After that 2008 upgrade, system performance gradually deteriorated to the point that, last October, the system essentially stopped running, apparently due to the database growth. We discovered, much to our dismay, that the solution had no archiving functionality; the vendor’s product engineers gave us some guidance on deleting thousands of tables that were never needed in the first place, and eventually we cobbled together our own way to archive records and wrote stored procedures to access them.
We limped along for months, working daily with a crew from the vendor’s technical support group, never really satisfied with the performance, despite increasing time and resources spent on the system’s care and feeding. The straw that broke the camel’s back came in April – our discovery that the solution had no functionality for a smooth adjustment and seamless continuity in a high availability SAP landscape after a server failover. After a week of downtime, we made the best of a bad situation; we took down the problem application, moved the remaining users over to a development system, and took down the production system completely.
Our plan was to back up the servers, uninstall everything- all the apps, hot fixes and patches- create a new database and reinstall everything but the problem application. Fortunately we have a manual workaround, and we will survive without it. The rebuilt production system is back up and being tested. The next step is to upgrade to a newer release that seems to offer improved performance.
So if I’ve seemed a bit preoccupied or out of touch recently, this is what I’ve been dealing with the past six months. Somewhere along the way my system configuration and compliance job devolved into a hybrid of an Intensive Care Unit nurse and an air traffic controller, coordinating efforts of a large and no doubt weary team including many on the vendor’s technical support team and product engineers, my server support folks, my DBA, my in house developer, my SAP security team mates, and my key users.

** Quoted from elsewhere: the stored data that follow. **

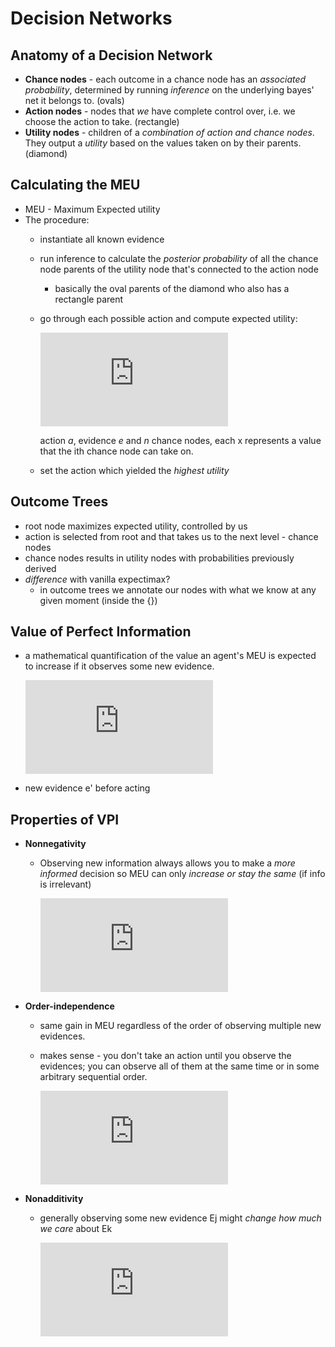 # Decision Networks
## Anatomy of a Decision Network
* __Chance nodes__ - each outcome in a chance node has an _associated probability_, determined by running _inference_ on the underlying bayes' net it belongs to. (ovals)
* __Action nodes__ - nodes that _we_ have complete control over, i.e. we choose the action to take. (rectangle)
* __Utility nodes__ - children of a _combination of action and chance nodes_. They output a _utility_ based on the values taken on by their parents. (diamond)

## Calculating the MEU
* MEU - Maximum Expected utility
* The procedure:
  * instantiate all known evidence
  * run inference to calculate the _posterior probability_ of all the chance node parents of the utility node that's connected to the action node
    * basically the oval parents of the diamond who also has a rectangle parent
  * go through each possible action and compute expected utility:

    ![equation](http://www.sciweavers.org/tex2img.php?eq=EU%28a%20%7C%20e%29%20%3D%20%20%5Csum%5Climits_%7B%20x_%7B1%7D%2C%20...%20%2C%20x_%7Bn%7D%7D%20P%28%20x_%7B1%7D%2C%20...%20%2C%20x_%7Bn%7D%20%7C%20e%29U%28a%2C%20x_%7B1%7D%2C%20...%2C%20x_%7Bn%7D%29&bc=White&fc=Black&im=jpg&fs=12&ff=arev&edit=0)

    action _a_, evidence _e_ and _n_ chance nodes, each x represents a value that the ith chance node can take on.
  * set the action which yielded the _highest utility_

## Outcome Trees
* root node maximizes expected utility, controlled by us
* action is selected from root and that takes us to the next level -  chance nodes
* chance nodes results in utility nodes with probabilities previously derived
* _difference_ with vanilla expectimax?
  * in outcome trees we annotate our nodes with what we know at any given moment (inside the {})

## Value of Perfect Information
* a mathematical quantification of the value an agent's MEU is expected to increase if it observes some new evidence.

  ![equation](http://www.sciweavers.org/tex2img.php?eq=MEU%28e%29%20%3D%20%5Cmax%5Climits_%7Ba%7D%20%5Csum%5Climits_%7Bs%7D%20P%28s%20%7C%20e%29U%28s%2Ca%29%20%5C%5C%0AMEU%28e%2Ce%27%29%20%3D%20%5Cmax%5Climits_%7Ba%7D%20%5Csum%5Climits_%7Bs%7D%20P%28s%20%7C%20e%2C%20e%27%29U%28s%2Ca%29%20%5C%5C%0AMEU%28e%2CE%27%29%20%3D%20%5Csum%5Climits_%7Be%27%7D%20P%28e%27%20%7Ce%29MEU%28e%2Ce%27%29%20%5C%5C%0AVPI%28E%27%7Ce%29%20%3D%20MEU%28e%2C%20E%27%29-MEU%28e%29%0A&bc=White&fc=Black&im=jpg&fs=12&ff=arev&edit=0)
* new evidence e' before acting

## Properties of VPI
* __Nonnegativity__
  * Observing new information always allows you to make a _more informed_ decision so MEU can only _increase or stay the same_ (if info is irrelevant)

    ![equation](http://www.sciweavers.org/tex2img.php?eq=%20%5Cforall%20%28E%27%2C%20e%29%20VPI%28E%27%7Ce%29%20%20%5Cgeq%200&bc=White&fc=Black&im=jpg&fs=12&ff=arev&edit=0)
* __Order-independence__
  * same gain in MEU regardless of the order of observing multiple new evidences.
  * makes sense - you don't take an action until you observe the evidences; you can observe all of them at the same time or in some arbitrary sequential order.

    ![equation](http://www.sciweavers.org/tex2img.php?eq=VPI%28E_%7Bj%7D%2C%20E_%7Bk%7D%7Ce%29%20%20%5Cneq%20VPI%28E_%7Bj%7D%7Ce%29%2BVPI%28E_%7Bk%7D%7Ce%29&bc=White&fc=Black&im=jpg&fs=12&ff=arev&edit=0)
* __Nonadditivity__
  * generally observing some new evidence Ej might _change how much we care_ about Ek

    ![equation](http://www.sciweavers.org/tex2img.php?eq=VPI%28E_%7Bj%7D%2C%20E_%7Bk%7D%7Ce%29%20%3D%20VPI%28E_%7Bj%7D%7Ce%29%2BVPI%28E_%7Bk%7D%7Ce%2C%20E_%7Bj%7D%29%20%3D%20VPI%28E_%7Bk%7D%7Ce%29%2BVPI%28E_%7Bj%7D%7Ce%2C%20E_%7Bk%7D%29&bc=White&fc=Black&im=jpg&fs=12&ff=arev&edit=0)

I wish i could say that we have identified the root cause of all this frustration and inconvenience to our users, but I am afraid that we may never know. We have no plans to reinstall the application that seemed to be most problematic, and with a clean database and new release for the rest of it, we are hopeful that we are on the road to recovery. The unsolved mystery may nag at me for a long time, but moving on may be our best option. Options for the longer term resolution are still under consideration, but I certainly hope that we end up with a simpler architecture, with fewer moving parts at risk for failures.